Computer simulation of calcium transport mechanisms: Application to the intestinal absorption of calcium

Abstract

Computer simulations of transcellular transport across the intestinal epithelium were carried out using the simulation program SPICE. This program was originally designed to analyze electrical networks, but it is easily applied to many biological problems. The biological transport mechanisms which were successfully modeled by SPICE included: (1) the negative-feedback entry of calcium at the brush-border membrane; (2) a saturable exit of calcium at the baso-lateral membrane; (3) the binding of calcium to calbindin within the cell cytosol; and (4) the diffusion of both free calcium and calcium bound to calbindin through the cytosol from the apical aspect to the basal aspect of the enterocytes. A description of the SPICE network for each of these mechanisms is given, together with the simulated results of the transport mechanisms studied in isolation. This procedure allowed the validation of the individual transport mechanisms for situations in which closed-form solutions to the network were possible. The individual transport mechanisms were then assembled into a network which simulated transport across the epithelial layer. The simulations were conducted with or without calbindin.

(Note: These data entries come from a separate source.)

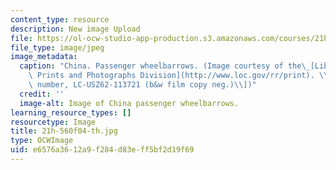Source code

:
 ```yaml
---
content_type: resource
description: New image Upload
file: https://ol-ocw-studio-app-production.s3.amazonaws.com/courses/21h-560-smashing-the-iron-rice-bowl-chinese-east-asia-fall-2004/e6576a3612a9f284d83eff5bf2d19f69_21h-560f04-th.jpg
file_type: image/jpeg
image_metadata:
  caption: "China. Passenger wheelbarrows. (Image courtesy of the\_[Library of Congress,\
    \ Prints and Photographs Division](http://www.loc.gov/rr/print). \\[reproduction\
    \ number, LC-USZ62-113721 (b&w film copy neg.)\\])"
  credit: ''
  image-alt: Image of China passenger wheelbarrows.
learning_resource_types: []
resourcetype: Image
title: 21h-560f04-th.jpg
type: OCWImage
uid: e6576a36-12a9-f284-d83e-ff5bf2d19f69
---
```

The results show that the diffusable calcium-binding protein, calbindin, increases the overall net calcium transport by increasing the net flux across the brush-border, cytosol, and baso-lateral membrane. Calbindin reduced the free calcium immediately adjacent to the brush-border membrane, thereby enhancing entry of calcium into the cell by relieving the negative feedback inhibition of calcium entry. Calbindin enhanced the diffusion of calcium through the cytosol by physically carrying the calcium through this compartment. Calbindin increased the free calcium adjacent to the baso-lateral Ca-ATPase extrusion mechanism, thereby providing substrate-level activation of calcium efflux into the blood side of the epithelium. The main advantage of the SPICE simulation program is its relative simplicity. The structure of the SPICE network maps readily onto the structure of the biological system, which clarifies the SPICE network as an analogue of the biological system.